== Segment start ==

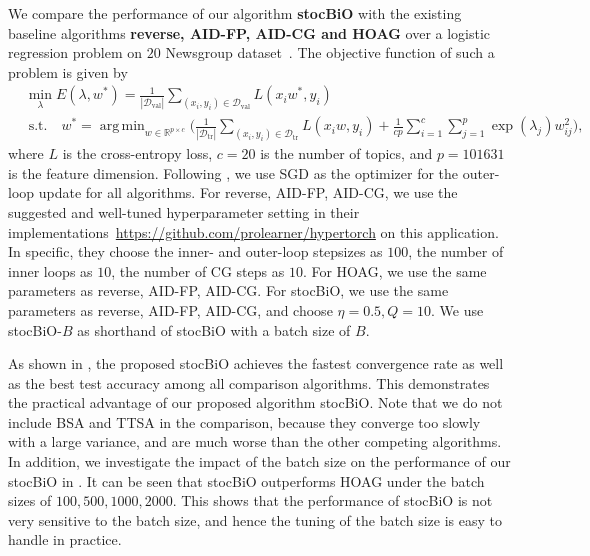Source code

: \documentclass{osudissert96}
\def\gD{{\mathcal{D}}}
\DeclareMathOperator*{\argmin}{arg\,min}
\begin{document}
\vspace{0.1cm}
We compare the performance of our algorithm {\bf stocBiO} with the existing baseline algorithms {\bf reverse, AID-FP, AID-CG and HOAG }over a logistic regression problem on $20$ Newsgroup dataset~\cite{grazzi2020iteration}. The objective function of such a problem is given by 
 \begin{align*}
&\min_\lambda E(\lambda,w^*) = \frac{1}{|\gD_{\text{val}}|}\sum_{(x_i,y_i)\in \gD_{\text{val}}} L(x_iw^*, y_i) \nonumber
\\& \;\mbox{s.t.} \quad w^* = \argmin_{w\in\mathbb{R}^{p\times c}}  \Big(\frac{1}{|\gD_{\text{tr}}|}\sum_{(x_i,y_i)\in \gD_{\text{tr}}}L(x_iw, y_i)  + \frac{1}{cp} \sum_{i=1}^c\sum_{j=1}^p \exp(\lambda_j)w_{ij}^2\Big),
\end{align*}
where $L$ is the cross-entropy loss, $c=20$ is the number of topics, and $p=101631$ is the feature dimension. Following \cite{grazzi2020iteration}, we use SGD as the optimizer for the outer-loop update for all algorithms. For reverse, AID-FP, AID-CG, we use the suggested and well-tuned hyperparameter setting in their implementations~\url{https://github.com/prolearner/hypertorch} on this application. In specific, they choose the inner- and outer-loop stepsizes as $100$, the number of inner loops as $10$, the number of CG steps as $10$.  For HOAG, we use the same parameters as reverse, AID-FP, AID-CG. For stocBiO, we use the same parameters as reverse, AID-FP, AID-CG, and choose $\eta=0.5,Q=10$. We use stocBiO-$B$ as shorthand of stocBiO with a batch size of $B$.


  As shown in , the proposed stocBiO achieves the fastest convergence rate as well as the best test accuracy among all comparison algorithms. This demonstrates the practical advantage of our proposed algorithm stocBiO. Note that we do not include BSA and TTSA in the comparison, because they converge too slowly with a large variance, and are much worse than the other competing algorithms. In addition, we investigate the impact of the batch size on the performance of our stocBiO in . It can be seen that stocBiO outperforms HOAG under the batch sizes of $100,500,1000,2000$. This shows that the performance of stocBiO is not very sensitive to the batch size, and hence the tuning of the batch size is easy to handle in practice. 
\end{document}
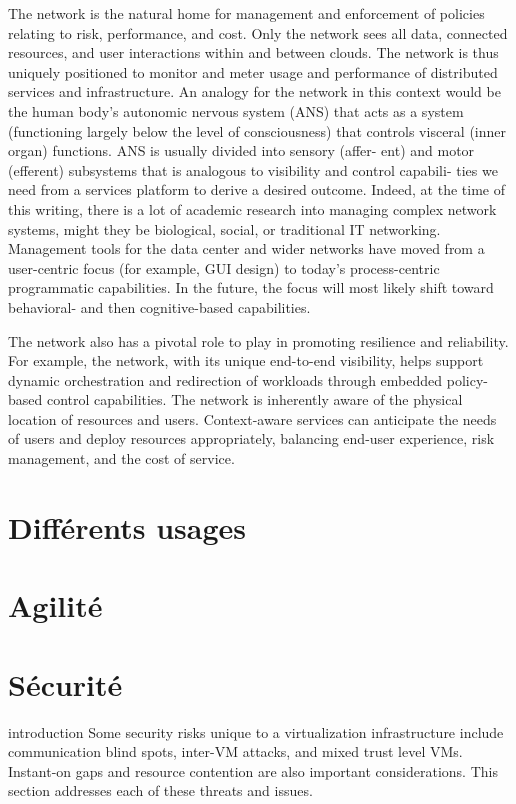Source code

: The network is the natural home for management and enforcement of policies relating to risk, performance, and cost. Only the network sees all data, connected resources, and user interactions within and between clouds. The network is thus uniquely positioned to monitor and meter usage and performance of distributed services and infrastructure. An analogy for the network in this context would be the human body’s autonomic nervous system (ANS) that acts as a system (functioning largely below the level of consciousness) that controls visceral (inner organ) functions. ANS is usually divided into sensory (affer- ent) and motor (efferent) subsystems that is analogous to visibility and control capabili- ties we need from a services platform to derive a desired outcome. Indeed, at the time of this writing, there is a lot of academic research into managing complex network systems, might they be biological, social, or traditional IT networking. Management tools for the data center and wider networks have moved from a user-centric focus (for example, GUI design) to today’s process-centric programmatic capabilities. In the future, the focus will most likely shift toward behavioral- and then cognitive-based capabilities.

The network also has a pivotal role to play in promoting resilience and reliability. For example, the network, with its unique end-to-end visibility, helps support dynamic orchestration and redirection of workloads through embedded policy-based control capabilities. The network is inherently aware of the physical location of resources and users. Context-aware services can anticipate the needs of users and deploy resources appropriately, balancing end-user experience, risk management, and the cost of service.


\section{Différents usages}

\section{Agilité}

\section{Sécurité}

introduction
Some security risks unique to a virtualization infrastructure include communication blind spots, inter-VM attacks, and mixed trust level VMs. Instant-on gaps and resource contention are also important considerations. This section addresses each of these threats and issues.

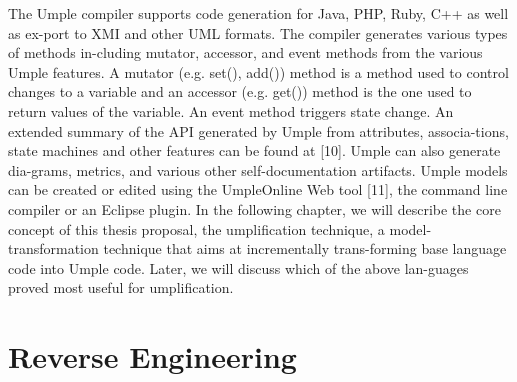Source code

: The Umple compiler supports code generation for Java, PHP, Ruby, C++ as well as ex-port to XMI and other UML formats. The compiler generates various types of methods in-cluding mutator, accessor, and event methods from the various Umple features. A mutator (e.g. set(), add()) method is a method used to control changes to a variable and an accessor (e.g. get()) method is the one used to return values of the variable. An event method triggers state change. An extended summary of the API generated by Umple from attributes, associa-tions, state machines and other features can be found at [10]. Umple can also generate dia-grams, metrics, and various other self-documentation artifacts. Umple models can be created or edited using the UmpleOnline Web tool [11], the command line compiler or an Eclipse plugin. 
In the following chapter, we will describe the core concept of this thesis proposal, the umplification technique, a model-transformation technique that aims at incrementally trans-forming base language code into Umple code. Later, we will discuss which of the above lan-guages proved most useful for umplification.


\section{Reverse Engineering}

== Segment end ==

▶ **WORK TO BE COMPLETED**: Reproduce every entry above exactly, and omit the pictures.

▶ **FINAL ANSWER**:
Source code

: \documentclass{osudissert96}
\def\gD{{\mathcal{D}}}
\DeclareMathOperator*{\argmin}{arg\,min}
\begin{document}
\vspace{0.1cm}
We compare the performance of our algorithm {\bf stocBiO} with the existing baseline algorithms {\bf reverse, AID-FP, AID-CG and HOAG }over a logistic regression problem on $20$ Newsgroup dataset~\cite{grazzi2020iteration}. The objective function of such a problem is given by 
 \begin{align*}
&\min_\lambda E(\lambda,w^*) = \frac{1}{|\gD_{\text{val}}|}\sum_{(x_i,y_i)\in \gD_{\text{val}}} L(x_iw^*, y_i) \nonumber
\\& \;\mbox{s.t.} \quad w^* = \argmin_{w\in\mathbb{R}^{p\times c}}  \Big(\frac{1}{|\gD_{\text{tr}}|}\sum_{(x_i,y_i)\in \gD_{\text{tr}}}L(x_iw, y_i)  + \frac{1}{cp} \sum_{i=1}^c\sum_{j=1}^p \exp(\lambda_j)w_{ij}^2\Big),
\end{align*}
where $L$ is the cross-entropy loss, $c=20$ is the number of topics, and $p=101631$ is the feature dimension. Following \cite{grazzi2020iteration}, we use SGD as the optimizer for the outer-loop update for all algorithms. For reverse, AID-FP, AID-CG, we use the suggested and well-tuned hyperparameter setting in their implementations~\url{https://github.com/prolearner/hypertorch} on this application. In specific, they choose the inner- and outer-loop stepsizes as $100$, the number of inner loops as $10$, the number of CG steps as $10$.  For HOAG, we use the same parameters as reverse, AID-FP, AID-CG. For stocBiO, we use the same parameters as reverse, AID-FP, AID-CG, and choose $\eta=0.5,Q=10$. We use stocBiO-$B$ as shorthand of stocBiO with a batch size of $B$.


  As shown in , the proposed stocBiO achieves the fastest convergence rate as well as the best test accuracy among all comparison algorithms. This demonstrates the practical advantage of our proposed algorithm stocBiO. Note that we do not include BSA and TTSA in the comparison, because they converge too slowly with a large variance, and are much worse than the other competing algorithms. In addition, we investigate the impact of the batch size on the performance of our stocBiO in . It can be seen that stocBiO outperforms HOAG under the batch sizes of $100,500,1000,2000$. This shows that the performance of stocBiO is not very sensitive to the batch size, and hence the tuning of the batch size is easy to handle in practice. 
\end{document}
Source code

: The network is the natural home for management and enforcement of policies relating to risk, performance, and cost. Only the network sees all data, connected resources, and user interactions within and between clouds. The network is thus uniquely positioned to monitor and meter usage and performance of distributed services and infrastructure. An analogy for the network in this context would be the human body’s autonomic nervous system (ANS) that acts as a system (functioning largely below the level of consciousness) that controls visceral (inner organ) functions. ANS is usually divided into sensory (affer- ent) and motor (efferent) subsystems that is analogous to visibility and control capabili- ties we need from a services platform to derive a desired outcome. Indeed, at the time of this writing, there is a lot of academic research into managing complex network systems, might they be biological, social, or traditional IT networking. Management tools for the data center and wider networks have moved from a user-centric focus (for example, GUI design) to today’s process-centric programmatic capabilities. In the future, the focus will most likely shift toward behavioral- and then cognitive-based capabilities.

The network also has a pivotal role to play in promoting resilience and reliability. For example, the network, with its unique end-to-end visibility, helps support dynamic orchestration and redirection of workloads through embedded policy-based control capabilities. The network is inherently aware of the physical location of resources and users. Context-aware services can anticipate the needs of users and deploy resources appropriately, balancing end-user experience, risk management, and the cost of service.


\section{Différents usages}

\section{Agilité}

\section{Sécurité}

introduction
Some security risks unique to a virtualization infrastructure include communication blind spots, inter-VM attacks, and mixed trust level VMs. Instant-on gaps and resource contention are also important considerations. This section addresses each of these threats and issues.

Source code

: The Umple compiler supports code generation for Java, PHP, Ruby, C++ as well as ex-port to XMI and other UML formats. The compiler generates various types of methods in-cluding mutator, accessor, and event methods from the various Umple features. A mutator (e.g. set(), add()) method is a method used to control changes to a variable and an accessor (e.g. get()) method is the one used to return values of the variable. An event method triggers state change. An extended summary of the API generated by Umple from attributes, associa-tions, state machines and other features can be found at [10]. Umple can also generate dia-grams, metrics, and various other self-documentation artifacts. Umple models can be created or edited using the UmpleOnline Web tool [11], the command line compiler or an Eclipse plugin. 
In the following chapter, we will describe the core concept of this thesis proposal, the umplification technique, a model-transformation technique that aims at incrementally trans-forming base language code into Umple code. Later, we will discuss which of the above lan-guages proved most useful for umplification.


\section{Reverse Engineering}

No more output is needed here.